触覚付き人型ロボットで30kgの荷物を持ち上げ
國吉教授グループ、人並みの動作へ一歩近づく

 30kgの荷物を持ち上げることができる、2本足の人型ロボットが公開された。触覚によって重量物を巧みに持ち上げたり、動かして運ぶことができるので、将来は人間にとって辛い力仕事を、賢く、安全に肩代わりしてくれそうだ。開発したのは、情報理工学系研究科知能機械情報学専攻の國吉康夫教授らのグループ。横になった66kgの人間に似たダミー(模型)もわずかに浮かせながら、サッと水平移動させることもできる。これまで、人型(ヒューマノイド)ロボットで持ち上げられる重量物は10kg未満だったが、独自の仕掛けと工夫によって大幅に更新した。

 このロボットは身長155cm、体重70kg。全身を柔らかい人工皮膚で覆い、そこに1800点以上の触覚センサーを埋め込んだ。各センサーによって荷物の位置を触覚で感じながら持ちやすいように移動させたり、無駄なパワーを使わずにすむように持ち上げ方を考えて、瞬発力で一気に持ち上げるようにした。フォークリフトのように力ずくで持ち上げようとすると、大きなパワーが必要になるが、人間と同じように腕と腰をバランスよく協調させて動きを巧みに制御する点が特徴。

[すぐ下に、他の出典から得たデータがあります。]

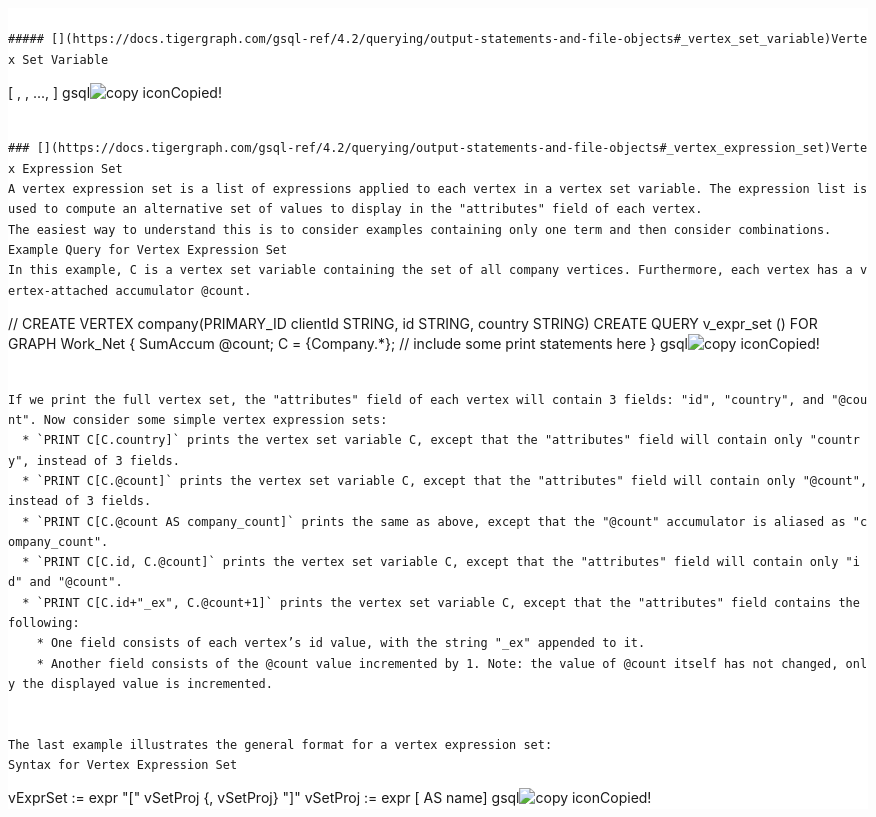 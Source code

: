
 ```

##### [](https://docs.tigergraph.com/gsql-ref/4.2/querying/output-statements-and-file-objects#_vertex_set_variable)Vertex Set Variable
```
[
 <vertex1>,
 <vertex2>,
 ...,
 <vertexN>
]
gsql![copy icon](https://docs.tigergraph.com/_/img/octicons-16.svg#view-clippy)Copied!

```

### [](https://docs.tigergraph.com/gsql-ref/4.2/querying/output-statements-and-file-objects#_vertex_expression_set)Vertex Expression Set
A vertex expression set is a list of expressions applied to each vertex in a vertex set variable. The expression list is used to compute an alternative set of values to display in the "attributes" field of each vertex.
The easiest way to understand this is to consider examples containing only one term and then consider combinations.
Example Query for Vertex Expression Set
In this example, C is a vertex set variable containing the set of all company vertices. Furthermore, each vertex has a vertex-attached accumulator @count.
```
// CREATE VERTEX company(PRIMARY_ID clientId STRING, id STRING, country STRING)
CREATE QUERY v_expr_set () FOR GRAPH Work_Net {
  SumAccum<INT> @count;
  C = {Company.*};
  // include some print statements here
}
gsql![copy icon](https://docs.tigergraph.com/_/img/octicons-16.svg#view-clippy)Copied!

```

If we print the full vertex set, the "attributes" field of each vertex will contain 3 fields: "id", "country", and "@count". Now consider some simple vertex expression sets:
  * `PRINT C[C.country]` prints the vertex set variable C, except that the "attributes" field will contain only "country", instead of 3 fields.
  * `PRINT C[C.@count]` prints the vertex set variable C, except that the "attributes" field will contain only "@count", instead of 3 fields.
  * `PRINT C[C.@count AS company_count]` prints the same as above, except that the "@count" accumulator is aliased as "company_count".
  * `PRINT C[C.id, C.@count]` prints the vertex set variable C, except that the "attributes" field will contain only "id" and "@count".
  * `PRINT C[C.id+"_ex", C.@count+1]` prints the vertex set variable C, except that the "attributes" field contains the following:
    * One field consists of each vertex’s id value, with the string "_ex" appended to it.
    * Another field consists of the @count value incremented by 1. Note: the value of @count itself has not changed, only the displayed value is incremented.


The last example illustrates the general format for a vertex expression set:
Syntax for Vertex Expression Set
```
vExprSet := expr "[" vSetProj {, vSetProj} "]"
vSetProj := expr [ AS name]
gsql![copy icon](https://docs.tigergraph.com/_/img/octicons-16.svg#view-clippy)Copied!
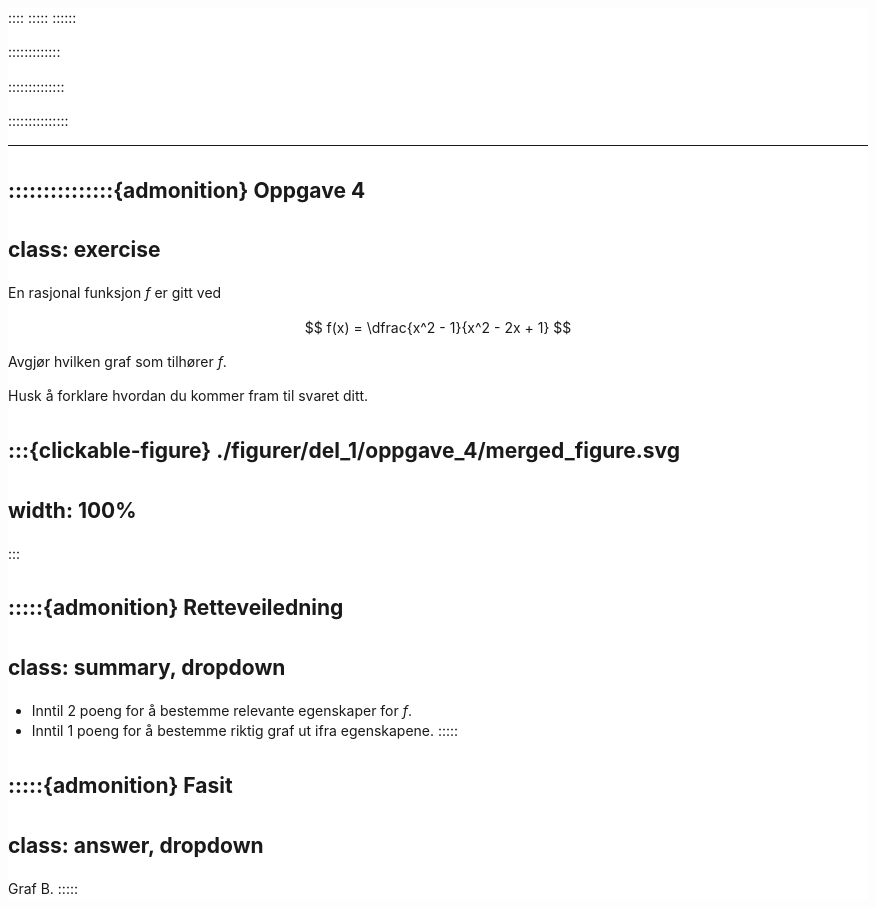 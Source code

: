 ::::
:::::
::::::

:::::::::::::

::::::::::::::

:::::::::::::::






---





:::::::::::::::{admonition} Oppgave 4
---
class: exercise
---
En rasjonal funksjon $f$ er gitt ved 

$$
f(x) = \dfrac{x^2 - 1}{x^2 - 2x + 1}
$$

Avgjør hvilken graf som tilhører $f$.

Husk å forklare hvordan du kommer fram til svaret ditt.


:::{clickable-figure} ./figurer/del_1/oppgave_4/merged_figure.svg
---
width: 100%
---
:::


:::::{admonition} Retteveiledning
---
class: summary, dropdown
---
* Inntil 2 poeng for å bestemme relevante egenskaper for $f$.
* Inntil 1 poeng for å bestemme riktig graf ut ifra egenskapene.
:::::


:::::{admonition} Fasit
---
class: answer, dropdown
---
Graf B. 
:::::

 ロボットとセンサーは、國吉教授、知能機械情報学専攻の大学院生の大村吉幸さん(博士課程3年生)らと産業技術総合研究所の知能システム研究部門が共同で開発した。触覚を使って物を持ち上げるコツをロボットがつかめるようにする第一歩で、今後は視覚を導入して、床から荷物を持ち上げて台の上に置く、持ったまま歩く、人体を抱き起こすといった動作能力を高めることに力を入れる考えだ。